6th Annual Meeting of the American-Society-of-Breast-Surgeons
EXCERPTA MEDICA INC-ELSEVIER SCIENCE INC. 2005: 633–40
Abstract
Contrast-enhanced breast magnetic resonance imaging (MRI) is highly sensitive for breast cancer. However, adoption of breast MRI is hampered by frequent false positive (FP) findings. Though ultimately proven benign, these suspicious findings require biopsy due to abnormal morphology and/or kinetic enhancement curves that simulate malignancy on MRI. We hypothesized that analysis of a series of FP MRI findings could reveal a pattern of association between certain "suspicious" lesions and benign disease that might help avoid unnecessary biopsy of such lesions in the future.A retrospective chart review identified women undergoing breast MRI between June 1995 and March 2002 with FP findings identified by MRI alone.
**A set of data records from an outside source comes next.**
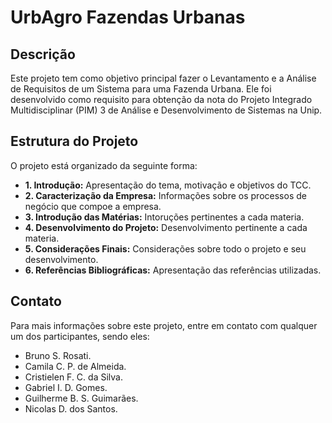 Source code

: # UrbAgro Fazendas Urbanas

## Descrição
Este projeto tem como objetivo principal fazer o Levantamento e a Análise de Requisitos de um Sistema para uma Fazenda Urbana. Ele foi desenvolvido como requisito para obtenção da nota do Projeto Integrado Multidisciplinar (PIM) 3 de Análise e Desenvolvimento de Sistemas na Unip.

## Estrutura do Projeto
O projeto está organizado da seguinte forma:
- **1. Introdução:** Apresentação do tema, motivação e objetivos do TCC.
- **2. Caracterização da Empresa:** Informações sobre os processos de negócio que compoe a empresa.
- **3. Introdução das Matérias:** Intoruções pertinentes a cada materia.
- **4. Desenvolvimento do Projeto:** Desenvolvimento pertinente a cada materia.
- **5. Considerações Finais:** Considerações sobre todo o projeto e seu desenvolvimento.
- **6. Referências Bibliográficas:** Apresentação das referências utilizadas.

## Contato
Para mais informações sobre este projeto, entre em contato com qualquer um dos participantes, sendo eles:
- Bruno S. Rosati.
- Camila C. P. de Almeida.
- Cristielen F. C. da Silva.
- Gabriel I. D. Gomes.
- Guilherme B. S. Guimarães.
- Nicolas D. dos Santos.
Lesions were retrospectively characterized according to an MRI Breast Imaging-Reporting and Data System lexicon and matched to pathology.Twenty-two women were identified with 29 FP lesions. Morphology revealed 1 focus (3.5%), 5 masses less than 5 mm (17%), 11 masses greater than 5 mm (38%), 1 (3.5%) linear enhancement, and 11 (38%) non-mass-like enhancement. Kinetic curves were suspicious in 15 (52%). Histology demonstrated 20 (69%) variants of normal tissue and 9 (31%) benign masses. MRI lesions less than 5 mm (n = 6, 20.5%) were small, well-delineated nodules of benign breast tissue.Suspicious MRI lesions less than 5 mm often represent benign breast tissue and could potentially undergo surveillance instead of biopsy.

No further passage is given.